(Beginning of Supplied material)

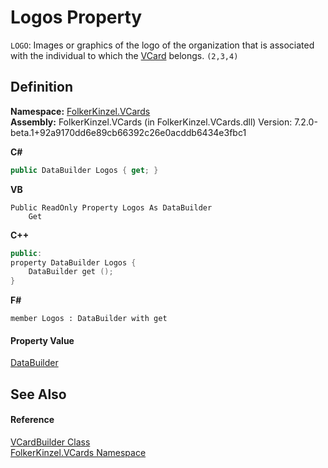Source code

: # Logos Property


`LOGO`: Images or graphics of the logo of the organization that is associated with the individual to which the <a href="3e2b7a12-e0a3-230d-01ba-69b9f3ec3464.md">VCard</a> belongs. `(2,3,4)`



## Definition
**Namespace:** <a href="67dce261-ab8f-dd0a-4c0c-bc2633c1719e.md">FolkerKinzel.VCards</a>  
**Assembly:** FolkerKinzel.VCards (in FolkerKinzel.VCards.dll) Version: 7.2.0-beta.1+92a9170dd6e89cb66392c26e0acddb6434e3fbc1

**C#**
``` C#
public DataBuilder Logos { get; }
```
**VB**
``` VB
Public ReadOnly Property Logos As DataBuilder
	Get
```
**C++**
``` C++
public:
property DataBuilder Logos {
	DataBuilder get ();
}
```
**F#**
``` F#
member Logos : DataBuilder with get
```



#### Property Value
<a href="3cf94ef4-0fc1-d9bf-641b-95b6aaef1639.md">DataBuilder</a>

## See Also


#### Reference
<a href="4254b25b-c39b-3224-d22e-0072642cabb3.md">VCardBuilder Class</a>  
<a href="67dce261-ab8f-dd0a-4c0c-bc2633c1719e.md">FolkerKinzel.VCards Namespace</a>  
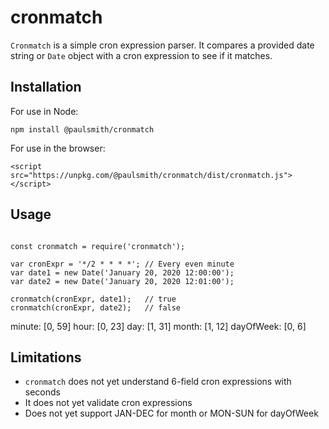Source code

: # cronmatch

`Cronmatch` is a simple cron expression parser. It compares a provided date string or `Date` object with a cron expression to see if it matches.

## Installation

For use in Node:
```
npm install @paulsmith/cronmatch
```

For use in the browser:
```
<script src="https://unpkg.com/@paulsmith/cronmatch/dist/cronmatch.js"></script>
```

## Usage

```

const cronmatch = require('cronmatch');

var cronExpr = '*/2 * * * *'; // Every even minute
var date1 = new Date('January 20, 2020 12:00:00');
var date2 = new Date('January 20, 2020 12:01:00');

cronmatch(cronExpr, date1);   // true
cronmatch(cronExpr, date2);   // false

```

minute: [0, 59]
hour: [0, 23]
day: [1, 31]
month: [1, 12]
dayOfWeek: [0, 6]



## Limitations

* `cronmatch` does not yet understand 6-field cron expressions with seconds
* It does not yet validate cron expressions
* Does not yet support JAN-DEC for month or MON-SUN for dayOfWeek
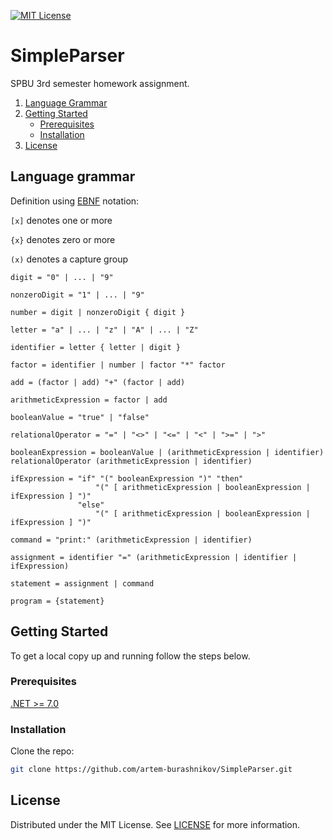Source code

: [![MIT License][license-shield]][license-url]

# SimpleParser
    
SPBU 3rd semester homework assignment.

<ol>
    <li>
        <a href="#language-grammar">Language Grammar</a>
    </li>
    <li>
        <a href="#getting-started">Getting Started</a>
        <ul>
            <li><a href="#prerequisites">Prerequisites</a></li>
            <li><a href="#installation">Installation</a></li>
        </ul>
    </li>
    <li>
        <a href="#license">License</a>
    </li>
</ol>

## Language grammar

Definition using [EBNF][grammar-notation] notation:

`[x]` denotes one or more

`{x}` denotes zero or more

`(x)` denotes a capture group

```ignorelang
digit = "0" | ... | "9"

nonzeroDigit = "1" | ... | "9"

number = digit | nonzeroDigit { digit }

letter = "a" | ... | "z" | "A" | ... | "Z"

identifier = letter { letter | digit }

factor = identifier | number | factor "*" factor

add = (factor | add) "+" (factor | add)

arithmeticExpression = factor | add

booleanValue = "true" | "false"

relationalOperator = "=" | "<>" | "<=" | "<" | ">=" | ">"

booleanExpression = booleanValue | (arithmeticExpression | identifier) relationalOperator (arithmeticExpression | identifier)

ifExpression = "if" "(" booleanExpression ")" "then" 
                   "(" [ arithmeticExpression | booleanExpression | ifExpression ] ")"
               "else"
                   "(" [ arithmeticExpression | booleanExpression | ifExpression ] ")"                

command = "print:" (arithmeticExpression | identifier)

assignment = identifier "=" (arithmeticExpression | identifier | ifExpression)

statement = assignment | command

program = {statement}
```

## Getting Started

To get a local copy up and running follow the steps below.

### Prerequisites

[.NET >= 7.0][net-link]

### Installation

Clone the repo:

```sh
git clone https://github.com/artem-burashnikov/SimpleParser.git
```

## License

Distributed under the MIT License. See [LICENSE][license-url] for more information.

<!-- https://www.markdownguide.org/basic-syntax/#reference-style-links -->
[license-shield]: https://img.shields.io/github/license/artem-burashnikov/SimpleParser.svg?style=for-the-badge
[license-url]: https://github.com/artem-burashnikov/SimpleParser/blob/main/LICENSE
[net-link]: https://dotnet.microsoft.com/en-us/download
[grammar-notation]: https://en.wikipedia.org/wiki/Extended_Backus%E2%80%93Naur_form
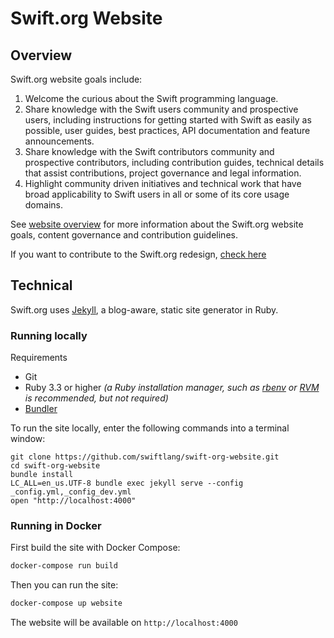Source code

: # Swift.org Website

## Overview

Swift.org website goals include:

1. Welcome the curious about the Swift programming language.
2. Share knowledge with the Swift users community and prospective users, including instructions for getting started with Swift as easily as possible, user guides, best practices, API documentation and feature announcements.
3. Share knowledge with the Swift contributors community and prospective contributors, including contribution guides, technical details that assist contributions, project governance and legal information.
4. Highlight community driven initiatives and technical work that have broad applicability to Swift users in all or some of its core usage domains.

See [website overview](/website) for more information about the Swift.org website goals, content governance and contribution guidelines.

If you want to contribute to the Swift.org redesign, [check here](CONTRIBUTING_TO_REDESIGN.md)

## Technical

Swift.org uses [Jekyll](https://jekyllrb.com), a blog-aware, static site generator in Ruby.

### Running locally

Requirements
- Git
- Ruby 3.3 or higher
  _(a Ruby installation manager, such as
  [rbenv](https://github.com/sstephenson/rbenv) or
  [RVM](https://rvm.io) is recommended, but not required)_
- [Bundler](https://bundler.io/)

To run the site locally, enter the following commands into a terminal window:

```shell
git clone https://github.com/swiftlang/swift-org-website.git
cd swift-org-website
bundle install
LC_ALL=en_us.UTF-8 bundle exec jekyll serve --config _config.yml,_config_dev.yml
open "http://localhost:4000"
```

### Running in Docker

First build the site with Docker Compose:

```bash
docker-compose run build
```

Then you can run the site:

```bash
docker-compose up website
```

The website will be available on `http://localhost:4000`
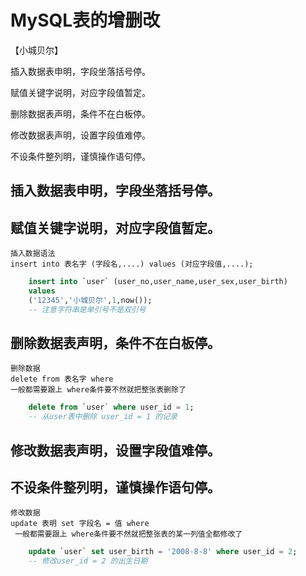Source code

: # MySQL表的增删改

【小城贝尔】

插入数据表申明，字段坐落括号停。

赋值关键字说明，对应字段值暂定。

删除数据表声明，条件不在白板停。

修改数据表声明，设置字段值难停。

不设条件整列明，谨慎操作语句停。


##  插入数据表申明，字段坐落括号停。
##  赋值关键字说明，对应字段值暂定。
    插入数据语法
    insert into 表名字 (字段名,....) values (对应字段值,....);
```sql
    insert into `user` (user_no,user_name,user_sex,user_birth)
    values 
    ('12345','小城贝尔',1,now());
    -- 注意字符串是单引号不是双引号
```
##  删除数据表声明，条件不在白板停。
    删除数据
    delete from 表名字 where 
    一般都需要跟上 where条件要不然就把整张表删除了
```sql
    delete from `user` where user_id = 1;
    -- 从user表中删除 user_id = 1 的记录

```
##  修改数据表声明，设置字段值难停。
##  不设条件整列明，谨慎操作语句停。
    修改数据
    update 表明 set 字段名 = 值 where
     一般都需要跟上 where条件要不然就把整张表的某一列值全都修改了
```sql
    update `user` set user_birth = '2008-8-8' where user_id = 2;
    -- 修改user_id = 2 的出生日期
```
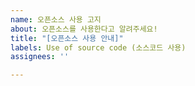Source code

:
```yaml
---
name: 오픈소스 사용 고지
about: 오픈소스를 사용한다고 알려주세요!
title: "[오픈소스 사용 안내]"
labels: Use of source code (소스코드 사용)
assignees: ''

---
```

(End of Supplied material)

* [Exercise instructions]: Print once more, exactly, the lines that start at the top of the records above and end at the line with "month: [1, 12]", skipping all pictures.

* [Response to this task]:
Source code

: # Logos Property


`LOGO`: Images or graphics of the logo of the organization that is associated with the individual to which the <a href="3e2b7a12-e0a3-230d-01ba-69b9f3ec3464.md">VCard</a> belongs. `(2,3,4)`



## Definition
**Namespace:** <a href="67dce261-ab8f-dd0a-4c0c-bc2633c1719e.md">FolkerKinzel.VCards</a>  
**Assembly:** FolkerKinzel.VCards (in FolkerKinzel.VCards.dll) Version: 7.2.0-beta.1+92a9170dd6e89cb66392c26e0acddb6434e3fbc1

**C#**
``` C#
public DataBuilder Logos { get; }
```
**VB**
``` VB
Public ReadOnly Property Logos As DataBuilder
	Get
```
**C++**
``` C++
public:
property DataBuilder Logos {
	DataBuilder get ();
}
```
**F#**
``` F#
member Logos : DataBuilder with get
```



#### Property Value
<a href="3cf94ef4-0fc1-d9bf-641b-95b6aaef1639.md">DataBuilder</a>

## See Also


#### Reference
<a href="4254b25b-c39b-3224-d22e-0072642cabb3.md">VCardBuilder Class</a>  
<a href="67dce261-ab8f-dd0a-4c0c-bc2633c1719e.md">FolkerKinzel.VCards Namespace</a>  
Source code

: # cronmatch

`Cronmatch` is a simple cron expression parser. It compares a provided date string or `Date` object with a cron expression to see if it matches.

## Installation

For use in Node:
```
npm install @paulsmith/cronmatch
```

For use in the browser:
```
<script src="https://unpkg.com/@paulsmith/cronmatch/dist/cronmatch.js"></script>
```

## Usage

```

const cronmatch = require('cronmatch');

var cronExpr = '*/2 * * * *'; // Every even minute
var date1 = new Date('January 20, 2020 12:00:00');
var date2 = new Date('January 20, 2020 12:01:00');

cronmatch(cronExpr, date1);   // true
cronmatch(cronExpr, date2);   // false

```

minute: [0, 59]
hour: [0, 23]
day: [1, 31]
month: [1, 12]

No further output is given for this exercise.